Какие бы уступки экономического характера ни делала буржуазия, будь то даже предельное уменьшение рабочего дня,— это никак не меняет того факта, что необходимость эксплуатации, на которой покоится весь современный социальный строй, имеет непреодолимые границы: за ними теряется смысл существования частнокапиталистического способа производства. Если какая-либо уступка может в настоящее время успокоить недовольство пролетариата, возникшее по тому или иному конкретному поводу, то сама эта уступка не может не пробудить стремления к другим, новым, все более значительным уступкам. Нужда в рабочем законодательстве, возникшая в Англии до чартистского движения и развившаяся позднее вместе с чартистским движением, привела к первым успехам в этой области в период, непосредственно следовавший за упадком самого чартизма. Принципы и основания подобного движения в связи с его внутренними причинами и следствиями были критически изучены Марксом в «Капитале» и перешли потом через Интернационал в программы социалистических партий. В заключение весь этот процесс, сосредоточившийся в требовании восьмичасового рабочего дня, превратился, с праздником Первого мая, в смотр сил международного пролетариата и средство оценить его достижения. С другой стороны, политическая борьба, в которую втянулся пролетариат, демократизирует его навыки, более того — порождает подлинную демократию, которая, если смотреть

вперед, уже не сможет приспособиться к современной форме политического строя (эта форма, являясь органом общества, основанного на эксплуатации, представляет собой бюрократическую иерархию, судейскую бюрократию, ассоциацию взаимопомощи капиталистов, милитаризм для защиты охранительных пошлин, постоянного получения процентов с государственного долга, земельной ренты и тому подобных прибылей на капитал в любом другом его виде). Следовательно, те два обстоятельства, которые, по мнению наших оппонентов — фанатиков и гиперкритиков, будто бы затягивают до бесконечности осуществление предвидений коммунизма, в действительности превращаются в новые средства и условия, подтверждающие эти предвидения. Те факторы, которые на первый взгляд приводят к отклонению от революции, в конечном счете обращаются в силы, ускоряющие революцию.
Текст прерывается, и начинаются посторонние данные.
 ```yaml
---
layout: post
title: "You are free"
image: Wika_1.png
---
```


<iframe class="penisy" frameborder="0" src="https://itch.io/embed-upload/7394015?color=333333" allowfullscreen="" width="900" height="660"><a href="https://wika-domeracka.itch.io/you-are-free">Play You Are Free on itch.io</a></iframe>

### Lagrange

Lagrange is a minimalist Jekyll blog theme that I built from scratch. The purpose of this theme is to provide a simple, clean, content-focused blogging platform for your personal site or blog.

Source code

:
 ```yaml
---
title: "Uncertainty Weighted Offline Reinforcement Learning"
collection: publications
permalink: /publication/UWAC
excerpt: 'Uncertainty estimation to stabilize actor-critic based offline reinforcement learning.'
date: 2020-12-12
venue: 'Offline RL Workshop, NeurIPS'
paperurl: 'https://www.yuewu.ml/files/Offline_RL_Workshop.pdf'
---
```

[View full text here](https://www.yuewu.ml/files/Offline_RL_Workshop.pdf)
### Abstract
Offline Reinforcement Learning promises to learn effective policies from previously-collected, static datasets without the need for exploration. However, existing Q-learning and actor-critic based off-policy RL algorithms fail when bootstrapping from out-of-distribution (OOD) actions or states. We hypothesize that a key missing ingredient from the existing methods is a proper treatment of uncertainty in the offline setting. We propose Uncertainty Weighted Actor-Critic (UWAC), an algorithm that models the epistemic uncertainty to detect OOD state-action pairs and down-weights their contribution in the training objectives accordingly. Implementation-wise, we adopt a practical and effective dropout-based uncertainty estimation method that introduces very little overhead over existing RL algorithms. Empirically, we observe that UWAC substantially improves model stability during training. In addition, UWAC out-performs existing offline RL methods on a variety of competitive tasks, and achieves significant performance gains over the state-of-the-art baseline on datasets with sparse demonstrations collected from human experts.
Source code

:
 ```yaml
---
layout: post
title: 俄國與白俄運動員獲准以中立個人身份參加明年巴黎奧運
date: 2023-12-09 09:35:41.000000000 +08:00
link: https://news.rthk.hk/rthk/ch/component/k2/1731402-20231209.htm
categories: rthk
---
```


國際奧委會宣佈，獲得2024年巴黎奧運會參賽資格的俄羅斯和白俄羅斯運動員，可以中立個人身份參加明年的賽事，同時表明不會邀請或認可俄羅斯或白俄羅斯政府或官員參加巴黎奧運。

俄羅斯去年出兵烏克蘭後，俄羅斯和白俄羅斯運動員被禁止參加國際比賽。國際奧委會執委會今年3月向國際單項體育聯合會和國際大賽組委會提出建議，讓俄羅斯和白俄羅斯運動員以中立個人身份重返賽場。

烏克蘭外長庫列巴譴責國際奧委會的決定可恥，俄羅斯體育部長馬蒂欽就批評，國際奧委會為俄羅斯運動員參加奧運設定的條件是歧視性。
Далее, не следует преувеличивать значения надежд на революцию, питаемых коммунистами пятьдесят лет тому назад. Если у них, принимая во внимание политическую обстановку Европы того времени, и имелась такая вера — это была вера в то, что они являются предшественниками, и они в самом деле были ими; если они чего-то ожидали — это было ожидание, что политические условия Италии, Австрии, Венгрии, Германии и Польши приблизятся к современным, и это произошло позднее, по крайней мере — частично и другими путями; если у них и имелась надежда — это была надежда на то, что пролетарское движение во Франции и Англии будет развиваться дальше. Наступившая реакция смела прочь очень многое и направила по иной дороге или задержала многие движения, которые только лишь зарождались либо начинали развиваться. Но она вместе с тем смела с поля социализма старую революционную тактику,— а в последние годы была выработана новая тактика. В этом и заключаются все перемены

[38]

.

* * *

Манифест должен был стать, по замыслу его составителей, не чем иным, как первой руководящей нитью в науке и практике, которые могли и должны были развить лишь годы и опыт. Он дает, так сказать, лишь схему и ритм общего хода пролетарского движения. В этом, несомненно, находит отражение то впечатление, которое произвел тогда на коммунистов опыт двух движений, пришедших как раз у них на глазах в упадок,— движения во Франции и особенно чартизма, пораженного параличом после того, как не состоялось массовое шествие 10 апреля 1848 года. Однако в такой схеме отсутствуют какие-либо умозрительные выводы, которые позднее обратились бы в категорически предписываемую боевую тактику: в самом деле, неоднократно бывали случаи, когда революционеры заранее облекали в форму катехизиса то, что могло явиться только простым результатом процесса развития событий.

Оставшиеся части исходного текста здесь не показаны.